SIKESTON - For many students, the opening day of school is an exciting time, but to those just entering the world of classes and homework it can be a fearful experience.
Some kindergartners and first graders can think of nothing worse than being placed in an unfamiliar setting without mom or dad.
And it can be equally unnerving for a child going from a familiar school to a new school, or from a special education to a mainstream setting.
Preparing youngsters for the transition is a responsibility parents should take seriously, urged Vera Glueck, principal at Sikeston Kindergarten Center.
"I think the separation from a parent is a child's biggest fear and there are some things parents can do to get rid of some of that fear when it comes to school. Sometimes it helps when a parent goes over his or her own schedule," she suggested. "Say 'while you're at school mom will be... and when you get out of school I'll be..."

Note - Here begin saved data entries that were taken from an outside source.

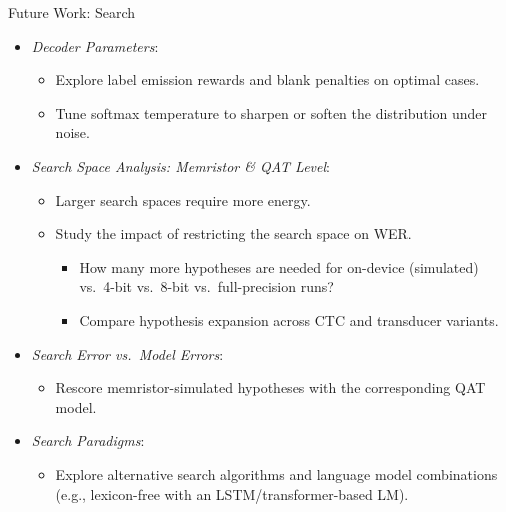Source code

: \documentclass[xcolor=table,mathserif,9pt,usepdftitle=false]{beamer}    %
\begin{document}
\begin{frame}{Future Work: Search}
  \begin{itemize}
    \setlength{\itemsep}{10pt}
    \item \emph{Decoder Parameters}:
          \begin{itemize}
            \item Explore label emission rewards and blank penalties on optimal cases.
            \item Tune softmax temperature to sharpen or soften the distribution under noise.
          \end{itemize}
    \item \emph{Search Space Analysis: Memristor \& QAT Level}:
          \begin{itemize}
            \item Larger search spaces require more energy.
            \item Study the impact of restricting the search space on WER.
                  \begin{itemize}
                    \item[$\rightarrow$] How many more hypotheses are needed for on-device (simulated) vs.\ 4-bit vs.\ 8-bit vs.\ full-precision runs?
                    \item[$\rightarrow$] Compare hypothesis expansion across CTC and transducer variants.
                  \end{itemize}
          \end{itemize}
    \item \emph{Search Error vs.\ Model Errors}:
          \begin{itemize}
            \item[$\rightarrow$] Rescore memristor-simulated hypotheses with the corresponding QAT model.
          \end{itemize}
    \item \emph{Search Paradigms}:
          \begin{itemize}
            \item Explore alternative search algorithms and language model combinations (e.g., lexicon-free with an LSTM/transformer-based LM).
          \end{itemize}
  \end{itemize}
\end{frame}
\end{document}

Tell the child who will pick him up from school and where he'll go from there, whether it's home or to a babysitter. Also include when you yourself will be home. Go over the daily schedule at bedtime each night, beginning with what will happen when the child awakens to eating breakfast to coming home after school.
Although some parents have a tough time accepting that their child is old enough to attend school, Glueck urged adults to try to keep their emotions in check. Children can sense how mom and dad feel about their going to school and a negative feeling can be easily transferred.
Routine is also important during the school year, she said. Children should have a set bathtime and bedtime, remembering that even as an adult, getting used to a certain schedule is beneficial.
To make certain the morning goes smoothly, lay out the child's clothes the night before and decide what will be served for breakfast.
Most would agree every day can't be flawless and children too, have days that could have gone better. Glueck suggested if a child seems to have had a bad experience that day at school, give him time to talk about it, but don't dwell on it, she recommended.
"Then when the child is out of sight, I'd call the teacher and ask what happened," she said. "Between the two of you, decide how the problem can be addressed."
Glueck is enthusiastic about the start of school on Wednesday and said she wants all of her students to feel the same way. "One thing parents can do is put a note or a picture in the child's backpack to reassure the child, they really enjoy that. You want to make this a positive experience because the first two or three days of school have a big bearing on how the child will feel about school as a whole."